CSS scroll-margin Property
Description
The scroll-margin property controls the offset used by the browser when bringing an element into view via scrolling actions (for example, fragment navigation, programmatic scrolling, or snap alignment). It does not change the element’s layout or its visual spacing in the document flow — instead it adjusts the point within the scrollport at which the element is considered "in view." In practice this means you can shift the final scroll position so the target element stops some distance away from the edge of its scroll container (useful for avoiding fixed headers or creating consistent breathing room around focused items) without altering actual margins in the layout.
This adjustment is applied to the element being scrolled to, not to the scroll container. When used together with CSS Scroll Snap behavior, the effective snap destination results from a combination of the element’s alignment rules and its scroll-margin.
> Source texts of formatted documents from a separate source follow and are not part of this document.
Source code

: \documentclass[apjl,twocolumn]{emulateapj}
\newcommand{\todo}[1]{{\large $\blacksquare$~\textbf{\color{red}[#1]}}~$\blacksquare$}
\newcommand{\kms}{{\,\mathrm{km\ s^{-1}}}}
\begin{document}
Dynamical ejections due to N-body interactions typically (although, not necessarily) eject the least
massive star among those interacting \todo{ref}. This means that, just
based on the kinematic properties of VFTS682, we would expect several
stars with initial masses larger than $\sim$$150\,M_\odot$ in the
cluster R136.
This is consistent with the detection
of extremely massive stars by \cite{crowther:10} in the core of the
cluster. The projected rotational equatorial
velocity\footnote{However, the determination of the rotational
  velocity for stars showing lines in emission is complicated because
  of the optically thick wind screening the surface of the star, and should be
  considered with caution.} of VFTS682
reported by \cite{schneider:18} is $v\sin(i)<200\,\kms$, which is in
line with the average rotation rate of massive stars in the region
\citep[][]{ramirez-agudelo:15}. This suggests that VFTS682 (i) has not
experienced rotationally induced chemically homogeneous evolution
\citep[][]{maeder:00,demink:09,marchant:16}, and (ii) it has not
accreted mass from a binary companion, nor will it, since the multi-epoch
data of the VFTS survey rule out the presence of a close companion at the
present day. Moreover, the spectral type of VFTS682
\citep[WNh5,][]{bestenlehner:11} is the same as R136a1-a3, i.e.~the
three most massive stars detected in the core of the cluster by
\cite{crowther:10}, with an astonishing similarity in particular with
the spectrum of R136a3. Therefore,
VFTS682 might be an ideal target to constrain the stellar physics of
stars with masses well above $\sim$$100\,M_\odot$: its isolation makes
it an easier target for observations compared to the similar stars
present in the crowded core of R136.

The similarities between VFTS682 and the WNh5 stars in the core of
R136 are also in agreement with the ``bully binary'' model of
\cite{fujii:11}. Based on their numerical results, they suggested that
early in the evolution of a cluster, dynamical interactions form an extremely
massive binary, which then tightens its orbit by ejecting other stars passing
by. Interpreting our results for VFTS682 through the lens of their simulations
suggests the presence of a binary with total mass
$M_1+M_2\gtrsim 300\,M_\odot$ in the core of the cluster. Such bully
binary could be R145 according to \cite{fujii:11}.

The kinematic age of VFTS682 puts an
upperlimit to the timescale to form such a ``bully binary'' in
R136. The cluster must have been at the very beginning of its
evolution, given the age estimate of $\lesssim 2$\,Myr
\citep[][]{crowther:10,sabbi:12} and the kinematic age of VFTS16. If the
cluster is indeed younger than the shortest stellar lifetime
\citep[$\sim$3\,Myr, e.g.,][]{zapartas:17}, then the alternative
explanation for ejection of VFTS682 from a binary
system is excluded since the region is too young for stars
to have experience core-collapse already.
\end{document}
For example, the element’s snap alignment setting (scroll-snap-align) determines which edge of the element should line up with the scrollport, while scroll-padding on the container changes the scrollport’s inset; scroll-margin shifts the element’s target position relative to that final alignment. Because these properties act on different parts of the calculation — the element versus the container — they are complementary tools for fine-tuning scroll behavior.
The property operates along the block and inline axes, so you can influence vertical and horizontal scroll positioning independently. It’s also honored by various scrolling mechanisms: fragment links (the :target jump), element.scrollIntoView() and other programmatic scrolls, and snap alignment — and it interacts naturally with smooth scrolling behavior (scroll-behavior) so the adjusted target will be reached smoothly when smooth scrolling is enabled. Keep in mind that because scroll-margin is only used by the scrolling algorithm, it doesn’t affect hit-testing, painting, or how other elements flow around the target.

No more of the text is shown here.